The managers and coaches of a hockey team have to plan for the entire season and simultaneously look forward into the future of the team. Similarly, the curriculum has to create a blueprint to achieve a common goal of present and future success in students but just like in hockey, although the main objective stays the same, the circumstances are always changing, and shifting which creates an environment impossible to predict. The curriculum should prepare students for the real world and create transferable skills that can be used throughout their lives and make them valuable and successful in the work force.

 

Just like in minor hockey, skills need to be taught at the basic level and increased in complexity and difficulty until the student has become successful at a skill that they built up over time by scaffolding. Similar to the curriculum, the expectation is that not every player can be the next McDavid or Crosby, but a baseline of skills and knowledge can be reached to allow the students to explore their own interests and create their own experiences that guide their learning and to explore their own passions.

 

There were aspects that became clear to me by reading the Egan’s (2003) and Blades’ (1997) articles but also brought up many more questions.
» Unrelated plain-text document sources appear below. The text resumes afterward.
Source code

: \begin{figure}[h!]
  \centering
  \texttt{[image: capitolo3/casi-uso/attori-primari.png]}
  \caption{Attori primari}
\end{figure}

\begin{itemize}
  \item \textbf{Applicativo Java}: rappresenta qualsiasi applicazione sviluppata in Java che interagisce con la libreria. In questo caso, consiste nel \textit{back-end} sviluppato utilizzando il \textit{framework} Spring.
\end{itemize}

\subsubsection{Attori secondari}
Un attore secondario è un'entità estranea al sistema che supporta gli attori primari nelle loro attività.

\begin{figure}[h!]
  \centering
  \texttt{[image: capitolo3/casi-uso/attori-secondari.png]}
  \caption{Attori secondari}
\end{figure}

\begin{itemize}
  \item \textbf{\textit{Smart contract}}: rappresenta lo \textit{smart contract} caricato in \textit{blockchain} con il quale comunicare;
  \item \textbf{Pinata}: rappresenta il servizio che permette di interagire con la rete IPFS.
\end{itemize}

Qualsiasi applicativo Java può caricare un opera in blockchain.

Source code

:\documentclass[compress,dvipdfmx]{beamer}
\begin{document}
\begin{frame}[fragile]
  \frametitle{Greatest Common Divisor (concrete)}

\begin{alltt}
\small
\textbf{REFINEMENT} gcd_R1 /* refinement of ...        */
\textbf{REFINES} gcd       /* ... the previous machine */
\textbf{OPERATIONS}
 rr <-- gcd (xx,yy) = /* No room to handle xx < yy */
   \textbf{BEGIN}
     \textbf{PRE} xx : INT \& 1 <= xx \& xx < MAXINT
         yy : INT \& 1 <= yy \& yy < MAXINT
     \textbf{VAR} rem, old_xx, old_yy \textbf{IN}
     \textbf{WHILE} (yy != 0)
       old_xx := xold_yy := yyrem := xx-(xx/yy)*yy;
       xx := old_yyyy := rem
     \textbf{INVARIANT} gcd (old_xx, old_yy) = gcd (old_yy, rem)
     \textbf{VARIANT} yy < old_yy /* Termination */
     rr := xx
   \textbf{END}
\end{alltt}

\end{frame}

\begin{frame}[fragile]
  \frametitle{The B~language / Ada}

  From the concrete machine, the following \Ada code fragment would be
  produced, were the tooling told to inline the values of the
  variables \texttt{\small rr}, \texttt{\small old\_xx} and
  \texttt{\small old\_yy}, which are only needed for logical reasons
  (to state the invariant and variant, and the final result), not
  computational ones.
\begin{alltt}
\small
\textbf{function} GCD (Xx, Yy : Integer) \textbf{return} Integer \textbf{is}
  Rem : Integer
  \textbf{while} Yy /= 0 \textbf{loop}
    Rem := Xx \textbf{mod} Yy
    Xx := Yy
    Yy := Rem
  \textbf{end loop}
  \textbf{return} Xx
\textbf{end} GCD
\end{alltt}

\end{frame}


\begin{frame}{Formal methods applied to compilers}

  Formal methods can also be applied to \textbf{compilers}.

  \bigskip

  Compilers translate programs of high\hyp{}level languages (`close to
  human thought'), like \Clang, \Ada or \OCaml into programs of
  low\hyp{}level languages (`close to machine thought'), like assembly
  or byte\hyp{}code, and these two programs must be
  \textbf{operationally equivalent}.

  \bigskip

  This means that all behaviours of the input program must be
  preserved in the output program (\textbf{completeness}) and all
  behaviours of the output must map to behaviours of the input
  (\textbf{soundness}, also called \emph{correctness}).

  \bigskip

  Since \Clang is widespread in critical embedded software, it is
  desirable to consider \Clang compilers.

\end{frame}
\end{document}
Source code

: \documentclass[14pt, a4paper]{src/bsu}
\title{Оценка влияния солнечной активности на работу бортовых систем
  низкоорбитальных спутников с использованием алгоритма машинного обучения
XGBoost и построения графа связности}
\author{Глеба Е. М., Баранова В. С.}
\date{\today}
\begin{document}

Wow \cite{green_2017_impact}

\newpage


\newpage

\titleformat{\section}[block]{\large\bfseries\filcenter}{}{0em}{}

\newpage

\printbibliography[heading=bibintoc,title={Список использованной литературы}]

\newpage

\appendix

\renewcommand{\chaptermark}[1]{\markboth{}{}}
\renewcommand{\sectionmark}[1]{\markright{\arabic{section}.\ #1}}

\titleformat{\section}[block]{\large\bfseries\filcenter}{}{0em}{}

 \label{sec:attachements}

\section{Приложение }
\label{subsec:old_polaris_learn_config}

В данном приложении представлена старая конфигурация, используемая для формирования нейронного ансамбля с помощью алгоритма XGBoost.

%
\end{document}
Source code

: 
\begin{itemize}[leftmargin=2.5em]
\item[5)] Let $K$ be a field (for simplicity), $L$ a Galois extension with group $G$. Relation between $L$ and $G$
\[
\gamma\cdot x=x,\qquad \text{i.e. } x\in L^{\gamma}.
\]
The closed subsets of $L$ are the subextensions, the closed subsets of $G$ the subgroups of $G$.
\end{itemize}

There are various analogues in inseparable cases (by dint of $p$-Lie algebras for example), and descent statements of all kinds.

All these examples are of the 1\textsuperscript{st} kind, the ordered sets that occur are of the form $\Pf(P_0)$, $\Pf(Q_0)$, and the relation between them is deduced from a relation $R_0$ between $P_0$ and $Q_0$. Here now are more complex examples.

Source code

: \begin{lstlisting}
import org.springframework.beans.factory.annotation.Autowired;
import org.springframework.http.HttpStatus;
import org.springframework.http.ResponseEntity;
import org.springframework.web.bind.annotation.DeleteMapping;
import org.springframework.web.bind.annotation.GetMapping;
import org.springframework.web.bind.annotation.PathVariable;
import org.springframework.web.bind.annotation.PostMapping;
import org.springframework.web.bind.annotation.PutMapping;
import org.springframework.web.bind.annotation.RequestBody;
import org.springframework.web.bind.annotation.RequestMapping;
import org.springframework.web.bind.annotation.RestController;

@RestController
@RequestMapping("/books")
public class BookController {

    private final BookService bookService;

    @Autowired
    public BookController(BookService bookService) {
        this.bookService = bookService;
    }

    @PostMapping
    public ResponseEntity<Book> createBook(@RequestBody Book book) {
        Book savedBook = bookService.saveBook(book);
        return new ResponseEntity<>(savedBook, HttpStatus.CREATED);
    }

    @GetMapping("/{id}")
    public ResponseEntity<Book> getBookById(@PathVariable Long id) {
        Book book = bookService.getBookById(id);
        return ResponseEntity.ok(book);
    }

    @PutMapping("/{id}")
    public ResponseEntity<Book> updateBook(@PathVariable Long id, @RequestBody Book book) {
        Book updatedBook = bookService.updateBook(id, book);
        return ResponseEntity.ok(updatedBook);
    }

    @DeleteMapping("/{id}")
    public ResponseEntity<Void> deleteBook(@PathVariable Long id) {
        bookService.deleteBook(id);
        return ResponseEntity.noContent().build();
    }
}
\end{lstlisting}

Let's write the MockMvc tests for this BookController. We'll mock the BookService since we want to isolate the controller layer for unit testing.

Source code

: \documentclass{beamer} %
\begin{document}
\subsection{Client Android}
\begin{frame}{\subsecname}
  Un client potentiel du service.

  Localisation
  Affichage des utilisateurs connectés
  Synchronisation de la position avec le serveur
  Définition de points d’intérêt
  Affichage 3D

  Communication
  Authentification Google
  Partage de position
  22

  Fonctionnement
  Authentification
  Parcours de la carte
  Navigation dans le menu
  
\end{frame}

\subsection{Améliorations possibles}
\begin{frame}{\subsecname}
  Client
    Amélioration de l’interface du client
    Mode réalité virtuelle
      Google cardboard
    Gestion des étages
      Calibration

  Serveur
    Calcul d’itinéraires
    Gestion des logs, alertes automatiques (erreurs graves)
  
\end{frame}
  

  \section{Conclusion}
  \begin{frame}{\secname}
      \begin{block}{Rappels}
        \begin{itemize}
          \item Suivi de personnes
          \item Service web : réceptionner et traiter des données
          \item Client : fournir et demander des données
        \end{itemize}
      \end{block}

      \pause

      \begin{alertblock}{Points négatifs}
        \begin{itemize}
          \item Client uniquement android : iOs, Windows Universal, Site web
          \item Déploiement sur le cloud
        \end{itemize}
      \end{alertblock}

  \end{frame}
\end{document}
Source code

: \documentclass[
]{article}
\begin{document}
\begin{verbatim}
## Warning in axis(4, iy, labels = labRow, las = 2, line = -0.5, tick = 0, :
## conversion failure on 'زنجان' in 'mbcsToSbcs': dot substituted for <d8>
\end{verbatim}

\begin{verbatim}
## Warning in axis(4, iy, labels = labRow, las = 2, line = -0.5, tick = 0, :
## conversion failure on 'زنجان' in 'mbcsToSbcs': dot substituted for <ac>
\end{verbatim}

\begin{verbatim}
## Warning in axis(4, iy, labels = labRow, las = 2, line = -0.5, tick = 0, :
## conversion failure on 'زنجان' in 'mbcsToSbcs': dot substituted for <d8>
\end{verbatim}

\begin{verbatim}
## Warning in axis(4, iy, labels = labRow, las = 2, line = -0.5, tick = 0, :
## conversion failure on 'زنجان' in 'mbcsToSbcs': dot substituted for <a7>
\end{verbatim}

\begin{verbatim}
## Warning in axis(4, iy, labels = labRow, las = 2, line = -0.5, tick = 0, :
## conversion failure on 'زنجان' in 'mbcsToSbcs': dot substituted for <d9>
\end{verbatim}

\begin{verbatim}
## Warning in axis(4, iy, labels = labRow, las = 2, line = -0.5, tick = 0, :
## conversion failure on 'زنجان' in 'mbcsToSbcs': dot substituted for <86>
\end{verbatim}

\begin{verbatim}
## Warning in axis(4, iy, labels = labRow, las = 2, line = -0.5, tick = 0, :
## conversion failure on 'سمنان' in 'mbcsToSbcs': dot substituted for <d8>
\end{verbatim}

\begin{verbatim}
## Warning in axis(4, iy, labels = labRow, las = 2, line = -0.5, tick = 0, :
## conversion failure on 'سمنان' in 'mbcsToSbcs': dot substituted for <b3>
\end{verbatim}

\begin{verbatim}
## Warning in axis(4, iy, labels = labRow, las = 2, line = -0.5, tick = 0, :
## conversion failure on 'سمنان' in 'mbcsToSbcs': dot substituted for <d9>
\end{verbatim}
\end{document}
Different people’s viewpoints on curriculum are so ingrained into their own minds it seems impossible to change them. Should curriculum involve teaching methods, individual’s learning experiences, and a comprehensive blueprint and steadfast objectives? Should it be dynamic and flexible? The articles also made me think about what truly stays stationary in curriculum compared to what progresses and regresses? I feel that the context of society plays a major part in that role but does one fully influence the other? Particularly in Blades’ article, it made me think about how the type of lens impacts the curriculums flight path. How big or small the lens is that you are using to criticize the curriculum plays a large role in what becomes your final product. But that also makes me think: should there ever be a final product, or should it constantly be shifting and adapting to what is happening in the world or your own community? More than ever, so many voices and check and balances are in place that politics and bureaucratization play too much of a role in determining curriculum. To me, curriculum is a dynamic and evolving concept that people do not know the exact definition of but have to keep trying to score on a net that is constantly changing shapes and sizes.

 

References

Blades, D. (1997) Procedures of Power in a Curriculum Discourse: Conversations from Home. JCT, 11(4), 125-155.

Egan, K. (2003) What is Curriculum? JCACS ,1(1),9-16.